Runoff races put to voters in November

Janet Urquhart

Making good on a promise the Aspen City Council made to the electorate more than a year ago, the city is asking voters if they want runoff elections for elected officials.

Referendum 2F on the city’s Nov. 7 ballot proposes amendments to the city charter to institute a runoff election for mayor if no candidate for the post receives a majority of the votes cast. In addition, council candidates would face a runoff contest if they don’t receive at least 45 percent of the votes cast.

The runoff concept has long simmered as an issue in local politics, but when four candidates for mayor emerged in the May 1999 election, the council decided it was time to propose runoffs even before it knew the outcome of that election, recalled Mayor Rachel Richards, who was a council member at the time.

Richards was elected in that four-way race by just 14 votes and 32 percent of the votes cast. Had runoff elections been mandated by the city charter, Richards and her nearest competitor, Helen Klanderud, would have faced each other in a subsequent contest.

“It’s important that someone who has a little more of the spokesperson’s role as the mayor really speak with the strength of the community behind them,” said Richards, who supports the runoffs.

“I don’t know what the outcome would have been the last time had there been a runoff election. For me, that’s really not the point,” she said.

The charter amendments proposed on next month’s ballot set the runoff election on the first Tuesday in June. Holding an additional election will cost the city $2,500 to $3,000, according to City Clerk Kathryn Koch.

While mayoral candidates must win with a simple majority – 50 percent of the votes cast plus one vote, according to the proposal – the City Council agreed during deliberations this fall to propose a slightly lesser standard for council members.
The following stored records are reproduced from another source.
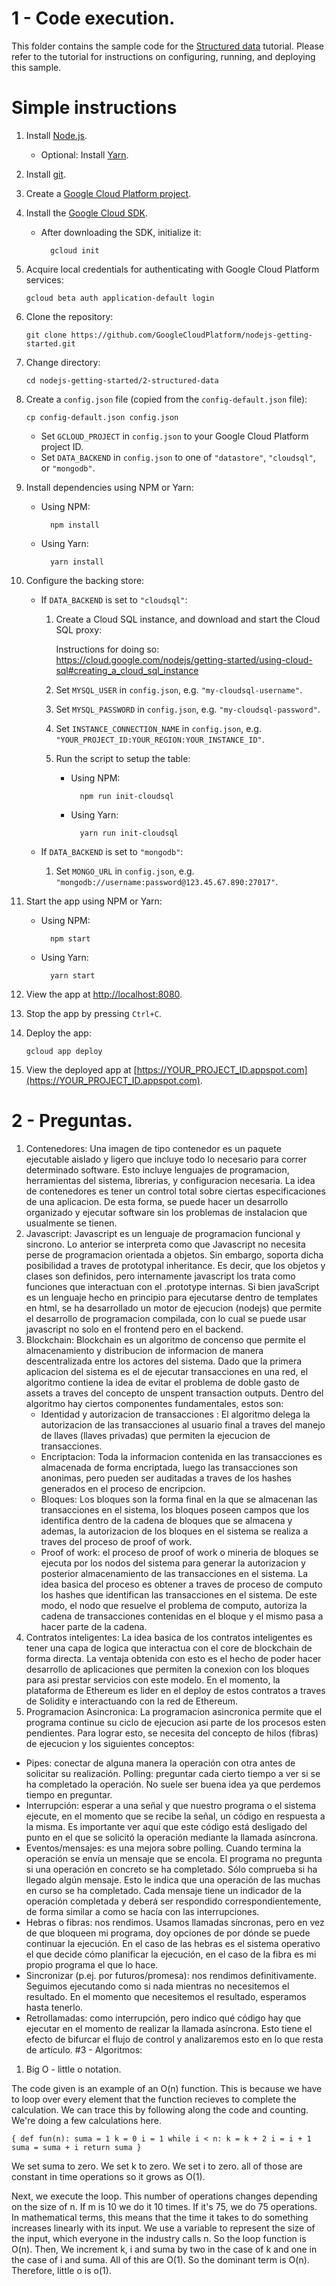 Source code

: # 1 - Code execution.

<!-- ![Cloud SQL Build Status][ci-badge-cloudsql] ![Datastore Build Status][ci-badge-datastore] ![MongoDB Build Status][ci-badge-mongodb] -->

<!-- [ci-badge-datastore]: https://storage.googleapis.com/nodejs-getting-started-tests-badges/2-datastore.svg
[ci-badge-cloudsql]: https://storage.googleapis.com/nodejs-getting-started-tests-badges/2-cloudsql.svg
[ci-badge-mongodb]: https://storage.googleapis.com/nodejs-getting-started-tests-badges/2-mongodb.svg -->

This folder contains the sample code for the [Structured data][step-2]
tutorial. Please refer to the tutorial for instructions on configuring, running,
and deploying this sample.

[step-2]: https://cloud.google.com/nodejs/getting-started/using-structured-data

# Simple instructions

1.  Install [Node.js](https://nodejs.org/en/).

    * Optional: Install [Yarn](https://yarnpkg.com/).

1.  Install [git](https://git-scm.com/).
1.  Create a [Google Cloud Platform project](https://console.cloud.google.com).
1.  Install the [Google Cloud SDK](https://cloud.google.com/sdk/).

    * After downloading the SDK, initialize it:

            gcloud init

1.  Acquire local credentials for authenticating with Google Cloud Platform
    services:

        gcloud beta auth application-default login

1.  Clone the repository:

        git clone https://github.com/GoogleCloudPlatform/nodejs-getting-started.git

1.  Change directory:

        cd nodejs-getting-started/2-structured-data

1.  Create a `config.json` file (copied from the `config-default.json` file):

        cp config-default.json config.json

    * Set `GCLOUD_PROJECT` in `config.json` to your Google Cloud Platform
      project ID.
    * Set `DATA_BACKEND` in `config.json` to one of `"datastore"`, `"cloudsql"`,
      or `"mongodb"`.

1.  Install dependencies using NPM or Yarn:

    * Using NPM:

            npm install

    * Using Yarn:

            yarn install

1.  Configure the backing store:

    * If `DATA_BACKEND` is set to `"cloudsql"`:

        1.  Create a Cloud SQL instance, and download and start the Cloud SQL
            proxy:

            Instructions for doing so: https://cloud.google.com/nodejs/getting-started/using-cloud-sql#creating_a_cloud_sql_instance
        1.  Set `MYSQL_USER` in `config.json`, e.g. `"my-cloudsql-username"`.
        1.  Set `MYSQL_PASSWORD` in `config.json`, e.g. `"my-cloudsql-password"`.
        1.  Set `INSTANCE_CONNECTION_NAME` in `config.json`, e.g. `"YOUR_PROJECT_ID:YOUR_REGION:YOUR_INSTANCE_ID"`.
        1.  Run the script to setup the table:

            * Using NPM:

                    npm run init-cloudsql

            * Using Yarn:

                    yarn run init-cloudsql

    * If `DATA_BACKEND` is set to `"mongodb"`:

        1.  Set `MONGO_URL` in `config.json`, e.g. `"mongodb://username:password@123.45.67.890:27017"`.

1.  Start the app using NPM or Yarn:

    * Using NPM:

            npm start

    * Using Yarn:

            yarn start

1.  View the app at [http://localhost:8080](http://localhost:8080).

1.  Stop the app by pressing `Ctrl+C`.

1.  Deploy the app:

        gcloud app deploy

1.  View the deployed app at [https://YOUR_PROJECT_ID.appspot.com](https://YOUR_PROJECT_ID.appspot.com).

# 2 - Preguntas.
1. Contenedores:
Una imagen de tipo contenedor es un paquete  ejecutable aislado y ligero que incluye todo lo necesario para correr determinado software. Esto incluye lenguajes de programacion, herramientas del sistema, librerias, y configuracion necesaria. La idea de contenedores es tener un control total sobre ciertas especificaciones de una aplicacion. De esta forma, se puede hacer un desarrollo organizado y ejecutar software sin los problemas de instalacion que usualmente se tienen.
2. Javascript:
Javascript es un lenguaje de programacion funcional y sincrono. Lo anterior se interpreta como que Javascript no necesita perse de programacion orientada a objetos. Sin embargo, soporta dicha posibilidad a traves de prototypal inheritance. Es decir, que los objetos y clases son definidos, pero internamente javascript los trata como funciones que interactuan con el .prototype internas. Si bien javaScript es un lenguaje hecho en principio para ejecutarse dentro de templates en html, se ha desarrollado un motor de ejecucion (nodejs) que permite el desarrollo de programacion compilada, con lo cual se puede usar javascript no solo en el frontend pero en el backend.
3. Blockchain:
Blockchain es un algoritmo de concenso que permite el almacenamiento y distribucion de informacion de manera descentralizada entre los actores del sistema. Dado que la primera aplicacion del sistema es el de ejecutar transacciones en una red, el algoritmo contiene la idea de evitar el problema de doble gasto de assets a traves del concepto de unspent transaction outputs. Dentro del algoritmo hay ciertos componentes fundamentales, estos son:
	- Identidad y autorizacion de transacciones : El algoritmo delega la autorizacion de las 	transacciones al usuario final a traves del manejo de llaves (llaves privadas) que permiten 		la ejecucion  de transacciones.
	- Encriptacion: Toda la informacion contenida en las transacciones es almacenada de forma 		encriptada, luego las transacciones son anonimas, pero pueden ser auditadas a traves de los 		hashes generados en el proceso de encripcion.
	- Bloques: Los bloques son la forma final en la que se almacenan las transacciones en el 		sistema, los bloques poseen campos que los identifica dentro de la cadena de bloques que se 		almacena y ademas, la autorizacion de los bloques en el sistema se realiza a traves del 	proceso de proof of work.
	- Proof of work: el proceso de proof of work o mineria de bloques se ejecuta por los nodos 		del sistema para generar la autorizacion y posterior almacenamiento de las transacciones en 		el sistema. La idea basica del proceso es obtener a traves de proceso de computo los hashes 		que identifican las transacciones en el sistema. De este modo, el nodo que resuelve el 		problema de computo, autoriza la cadena de transacciones contenidas en el bloque y el mismo 		pasa a hacer parte de la cadena.
4. Contratos inteligentes: La idea basica de los contratos inteligentes es tener una capa de logica que interactua con el core de blockchain de forma directa. La ventaja obtenida con esto es el hecho de poder hacer desarrollo de aplicaciones que permiten la conexion con los bloques para asi prestar servicios con este modelo. En el momento, la plataforma de Ethereum es lider en el deploy de estos contratos a traves de Solidity e interactuando con la red de Ethereum.
5. Programacion Asincronica:
La programacion asincronica permite que el programa continue su ciclo de ejecucion asi parte de los procesos esten pendientes. Para lograr esto, se necesita del concepto de hilos (fibras) de ejecucion y los siguientes conceptos:

- Pipes: conectar de alguna manera la operación con otra antes de solicitar su realización.
Polling: preguntar cada cierto tiempo a ver si se ha completado la operación. No suele ser buena idea ya que perdemos tiempo en preguntar.
- Interrupción: esperar a una señal y que nuestro programa o el sistema ejecute, en el momento que se recibe la señal, un código en respuesta a la misma. Es importante ver aquí que este código está desligado del punto en el que se solicitó la operación mediante la llamada asíncrona.
- Eventos/mensajes: es una mejora sobre polling. Cuando termina la operación se envía un mensaje que se encola. El programa no pregunta si una operación en concreto se ha completado. Sólo comprueba si ha llegado algún mensaje. Esto le indica que una operación de las muchas en curso se ha completado. Cada mensaje tiene un indicador de la operación completada y deberá ser respondido correspondientemente, de forma similar a como se hacía con las interrupciones.
- Hebras o fibras: nos rendimos. Usamos llamadas síncronas, pero en vez de que bloqueen mi programa, doy opciones de por dónde se puede continuar la ejecución. En el caso de las hebras es el sistema operativo el que decide cómo planificar la ejecución, en el caso de la fibra es mi propio programa el que lo hace.
- Sincronizar (p.ej. por futuros/promesa): nos rendimos definitivamente. Seguimos ejecutando como si nada mientras no necesitemos el resultado. En el momento que necesitemos el resultado, esperamos hasta tenerlo.
- Retrollamadas: como interrupción, pero indico qué código hay que ejecutar en el momento de realizar la llamada asíncrona. Esto tiene el efecto de bifurcar el flujo de control y analizaremos esto en lo que resta de artículo.
#3 - Algoritmos:
1. Big O - little o notation.

The code given is an example of an O(n) function. This is because we have to loop over every element that the function recieves to complete the calculation. We can trace this by following along the code and counting. We're doing a few calculations here.

`{
  def fun(n):
    suma = 1
    k = 0
    i = 1
    while i < n:
      k = k + 2
      i = i + 1
      suma = suma + i
  return suma
}`

We set suma to zero.
We set k to zero.
We set i to zero.
all of those are constant in time operations so it grows as O(1).

Next, we execute the loop. This number of operations changes depending on the size of n. If m is 10 we do it 10 times. If it's 75, we do 75 operations. In mathematical terms, this means that the time it takes to do something increases linearly with its input. We use a variable to represent the size of the input, which everyone in the industry calls n. So the loop function is O(n). Then, We increment k, i and suma by two in the case of k and one in the case of i and suma. All of this are O(1). So the dominant term is O(n). Therefore, little o is o(1).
With multiple candidates often running for two council posts, it’s quite possible no one would garner 50 percent of the vote, forcing runoffs for both seats after every election.

At 45 percent, Councilmen Tom McCabe and Tony Hershey would have been elected to their seats without a runoff in 1999. McCabe collected more than 50 percent of the votes cast in a six-way race and Hershey received 46 percent of the vote.
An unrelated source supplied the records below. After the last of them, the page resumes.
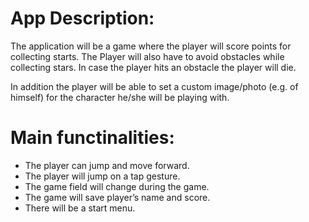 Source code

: # App Description:
The application will be a game where the player will score points for collecting starts. 
The Player 	will also have to avoid obstacles while collecting stars. 
In case the player hits an obstacle the 	player will die.

In addition the player will be able to set a custom image/photo (e.g. of himself) for the character he/she will be playing with.

# Main functinalities:
- The player can jump and move forward.
- The player will jump on a tap gesture.
- The game field will change during the game.
- The game will save player’s name and score.
- There will be a start menu.
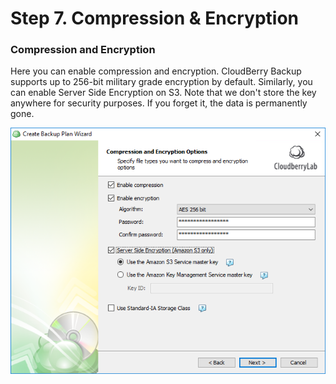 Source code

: # Step 7. Compression & Encryption

### Compression and Encryption

Here you can enable compression and encryption. CloudBerry Backup supports up to 256-bit military grade encryption by default. Similarly, you can enable Server Side Encryption on S3. Note that we don't store the key anywhere for security purposes. If you forget it, the data is permanently gone.

![](../../../../.gitbook/assets/wizard11.PNG)

###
However, without runoffs for council members, someone with a relatively small margin of support could end up with a seat when a large field of candidates splits up the vote, Richards noted.
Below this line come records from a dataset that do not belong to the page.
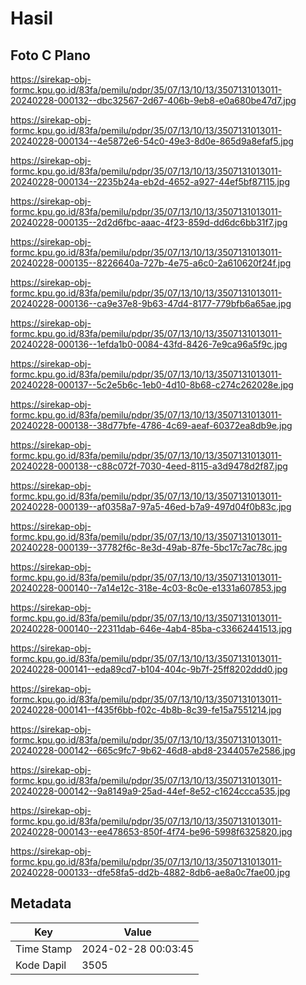 # Hasil

## Foto C Plano

https://sirekap-obj-formc.kpu.go.id/83fa/pemilu/pdpr/35/07/13/10/13/3507131013011-20240228-000132--dbc32567-2d67-406b-9eb8-e0a680be47d7.jpg

https://sirekap-obj-formc.kpu.go.id/83fa/pemilu/pdpr/35/07/13/10/13/3507131013011-20240228-000134--4e5872e6-54c0-49e3-8d0e-865d9a8efaf5.jpg

https://sirekap-obj-formc.kpu.go.id/83fa/pemilu/pdpr/35/07/13/10/13/3507131013011-20240228-000134--2235b24a-eb2d-4652-a927-44ef5bf87115.jpg

https://sirekap-obj-formc.kpu.go.id/83fa/pemilu/pdpr/35/07/13/10/13/3507131013011-20240228-000135--2d2d6fbc-aaac-4f23-859d-dd6dc6bb31f7.jpg

https://sirekap-obj-formc.kpu.go.id/83fa/pemilu/pdpr/35/07/13/10/13/3507131013011-20240228-000135--8226640a-727b-4e75-a6c0-2a610620f24f.jpg

https://sirekap-obj-formc.kpu.go.id/83fa/pemilu/pdpr/35/07/13/10/13/3507131013011-20240228-000136--ca9e37e8-9b63-47d4-8177-779bfb6a65ae.jpg

https://sirekap-obj-formc.kpu.go.id/83fa/pemilu/pdpr/35/07/13/10/13/3507131013011-20240228-000136--1efda1b0-0084-43fd-8426-7e9ca96a5f9c.jpg

https://sirekap-obj-formc.kpu.go.id/83fa/pemilu/pdpr/35/07/13/10/13/3507131013011-20240228-000137--5c2e5b6c-1eb0-4d10-8b68-c274c262028e.jpg

https://sirekap-obj-formc.kpu.go.id/83fa/pemilu/pdpr/35/07/13/10/13/3507131013011-20240228-000138--38d77bfe-4786-4c69-aeaf-60372ea8db9e.jpg

https://sirekap-obj-formc.kpu.go.id/83fa/pemilu/pdpr/35/07/13/10/13/3507131013011-20240228-000138--c88c072f-7030-4eed-8115-a3d9478d2f87.jpg

https://sirekap-obj-formc.kpu.go.id/83fa/pemilu/pdpr/35/07/13/10/13/3507131013011-20240228-000139--af0358a7-97a5-46ed-b7a9-497d04f0b83c.jpg

https://sirekap-obj-formc.kpu.go.id/83fa/pemilu/pdpr/35/07/13/10/13/3507131013011-20240228-000139--37782f6c-8e3d-49ab-87fe-5bc17c7ac78c.jpg

https://sirekap-obj-formc.kpu.go.id/83fa/pemilu/pdpr/35/07/13/10/13/3507131013011-20240228-000140--7a14e12c-318e-4c03-8c0e-e1331a607853.jpg

https://sirekap-obj-formc.kpu.go.id/83fa/pemilu/pdpr/35/07/13/10/13/3507131013011-20240228-000140--22311dab-646e-4ab4-85ba-c33662441513.jpg

https://sirekap-obj-formc.kpu.go.id/83fa/pemilu/pdpr/35/07/13/10/13/3507131013011-20240228-000141--eda89cd7-b104-404c-9b7f-25ff8202ddd0.jpg

https://sirekap-obj-formc.kpu.go.id/83fa/pemilu/pdpr/35/07/13/10/13/3507131013011-20240228-000141--f435f6bb-f02c-4b8b-8c39-fe15a7551214.jpg

https://sirekap-obj-formc.kpu.go.id/83fa/pemilu/pdpr/35/07/13/10/13/3507131013011-20240228-000142--665c9fc7-9b62-46d8-abd8-2344057e2586.jpg

https://sirekap-obj-formc.kpu.go.id/83fa/pemilu/pdpr/35/07/13/10/13/3507131013011-20240228-000142--9a8149a9-25ad-44ef-8e52-c1624ccca535.jpg

https://sirekap-obj-formc.kpu.go.id/83fa/pemilu/pdpr/35/07/13/10/13/3507131013011-20240228-000143--ee478653-850f-4f74-be96-5998f6325820.jpg

https://sirekap-obj-formc.kpu.go.id/83fa/pemilu/pdpr/35/07/13/10/13/3507131013011-20240228-000133--dfe58fa5-dd2b-4882-8db6-ae8a0c7fae00.jpg


## Metadata

| Key        | Value               |
| ---------- | ------------------- |
| Time Stamp | 2024-02-28 00:03:45 |
| Kode Dapil | 3505                |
The proposed runoffs would pit the two top vote-getters against each other for mayor, while the four top vote-getters in the council race would vie in the runoff if no one receives 45 percent of the vote. If one council seat is filled in the initial election, the two candidates with the next highest vote totals would face off in a runoff for the other seat.

Two council seats come up in each election, held every other year in May. Council members serve for four years; the mayor serves a two-year term.